Cutting through the jargon: IoT explained

 

IoT, smart cities, home automation, IFTTT. What on earth does it all mean? How do we make sense of it and why should it matter to us? With these questions in the forefront of the discussion, join me as I cut through the smoke and mirrors and demystify the realm of connected technologies.

IoT –  Internet of Things

Lost things IoT

In fact, having come across this article you’re already ahead of the game. The term “Internet of Things” (IoT) has passed by 90% of us, according to a recent poll carried out in the US.

A quick search on Google Trends suggests that the term only began to enter into mainstream lexicon in mid 2014 – just over a year ago – and barely surfacing at that. Yet the chances are that IoT is probably already part of your life without you even knowing it.

The the term “Internet of Things” was coined during a presentation in July 1999, when technology pioneer Kevin Ashton envisioned a new era of interconnected items, as the logical next step beyond the computer, internet and mobile phone. Let’s delve a little deeper.

What is IoT?

The bottom line, in the words of Dave Evans, co-founder of IoT startup Stringify, is that “with IoT, we can literally connect anything to anything”. ‘Things’, or objects are connected to a digital network that can measure, calculate and learn in order to help us monitor and manage our lives, thereby increasing efficiency and preventing potential problems.

Here’s a scenario: the commute home.

It’s 5:30pm and you’re released from work. From your smartphone you’ve set the laundry cycle to start at 4:30pm so that it’s done by the time you enter the door and you don’t end up with smelly, stagnating laundry. You search your pockets for you car keys, panic for a second before remembering that your key tracker will locate the keys quicker than it took to lose them. As you set off, your sat nav app notices heavy congestion on the A56 and decides the quickest alternative route home. This is connected to an app that tells the oven to preheat 10 minutes before your tyres hit the driveway. You enter into a warmed house because your smart thermostat’s ‘footprint mode’ has learnt your routine and prewarmed the downstairs accordingly.

Our lives are being swept with a wave of interconnected devices that make our lives easier. You can now do your chores on the go – or not at all. But the scope of IoT goes much further when we realise that it will impact not only the lives of homeowners but the planet as a whole.

Lost things IoT

Heat Genius is part of the Internet of Things because we connect heating systems to an app that gives you control over your heating system via mobiles, laptops or tablets, even thousands of miles from home. By reducing your home’s energy consumption, you’re also making it easier to switch our society to clean energy.

IoT is data driven, and this data gives a voice not only to inanimate objects but humans and nature itself. Most smartphones come with apps that use GPS to track your levels of activity: steps taken, workouts and location. That’s IoT. Sat navs: IoT. We can use the Internet of Things to control the quality of water, the supply chain, to monitor a baby’s breathing, optimise irrigation in golf courses, detect intruders and notify the police, detect gone off milk and order more.

 

IoT to detect old milk? Whatever happened to using your nose?

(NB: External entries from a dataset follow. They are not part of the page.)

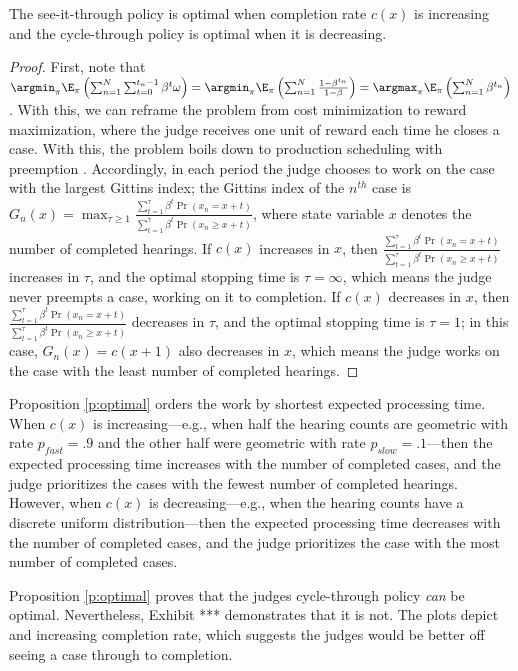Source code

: 	\begin{proposition}\label{p:optimal}
		The see-it-through policy is optimal when completion rate $c(x)$ is increasing and the  cycle-through policy is optimal when it is decreasing.
	\end{proposition}
	\begin{proof}
		First, note that $ \argmin_\pi \E_\pi\left (\sum_{n=1}^{N}\sum_{t=0}^{t_n-1} \beta^t\omega \right ) = \argmin_\pi \E_\pi\left (\sum_{n=1}^{N} \frac{1-\beta^{t_n}}{1-\beta}\right)=\argmax_\pi  \E_\pi\left (\sum_{n=1}^{N} \beta^{t_n}\right)$. With this, we can reframe the problem from cost minimization to reward maximization, where the judge receives one unit of reward each time he closes a case. With this, the problem boils down to production scheduling with preemption \citep[p. 275]{Pinedo2012}. Accordingly, in each period the judge chooses to work on the case with the largest Gittins index; the Gittins index of the $ n^{th} $ case is $ G_n(x)=\max_{\tau\ge 1}\frac{\sum_{t=1}^{\tau}\beta^t \Pr(x_n=x+t)}{\sum_{t=1}^{\tau}\beta^t \Pr(x_n\ge x+t)} $, where state variable $ x $ denotes the number of completed hearings. If $c(x)$ increases in $ x $, then $ \frac{\sum_{t=1}^{\tau}\beta^t \Pr(x_n=x+t)}{\sum_{t=1}^{\tau}\beta^t \Pr(x_n\ge x+t)} $ increases in $ \tau $, and the optimal stopping time is $ \tau=\infty $, which means the judge never preempts a case, working on it to completion. If $c(x)$ decreases in $ x $, then $ \frac{\sum_{t=1}^{\tau}\beta^t \Pr(x_n=x+t)}{\sum_{t=1}^{\tau}\beta^t \Pr(x_n\ge x+t)} $ decreases in $ \tau $, and the optimal stopping time is $ \tau=1 $; in this case, $ G_n(x) = c(x+1)$ also decreases in $ x $, which means the judge works on the case with the least number of completed hearings.
	\end{proof}
	
	Proposition \ref{p:optimal} orders the work by shortest expected processing time. When $ c(x) $ is increasing---e.g., when half the hearing counts are geometric with rate $ p_{fast}=.9 $ and the other half were geometric with rate $ p_{slow}=.1 $---then the expected processing time increases with the number of completed cases, and the judge prioritizes the cases with the fewest number of completed hearings. However, when $ c(x) $ is decreasing---e.g., when the hearing counts have a discrete uniform distribution---then the expected processing time decreases with the number of completed cases, and the judge prioritizes the case with the most number of completed cases.
	
	Proposition \ref{p:optimal} proves that the judges cycle-through policy \emph{can} be optimal. Nevertheless, Exhibit *** demonstrates that it is not. The plots depict and increasing completion rate, which suggests the judges would be better off seeing a case through to completion. 	
	
	\clearpage
	\singlespacing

I’ll give you that. Just like ‘Hair in a Can’ or Smellyvision,  there are some inventions that should be nipped in the bud before they become an embarrassment. However, there’s a real chance that IoT could enable us to do a complete 180 and address some issues that, by their very nature, require a whole rethinking of the future.

Farming IoT Agriculture

What’s the future of IoT?

As the world tries to respond to the challenges of an increasingly unstable climate, IoT presents multiple solutions to the agriculture and food industry. For example, farmers and gardeners in dry regions can connect moisture sensors in the soil to their sprinkler system, controlling water usage and monitoring how much water they’ve saved.
IoT is still in a state of radical experimentation. And this will continue as long as radical technologies continue to be developed that respond to modern day challenges, and we envision ways of tightening efficiencies between humans, the products we consume and the services that enable that. There is no doubt that IoT will change the face of the future.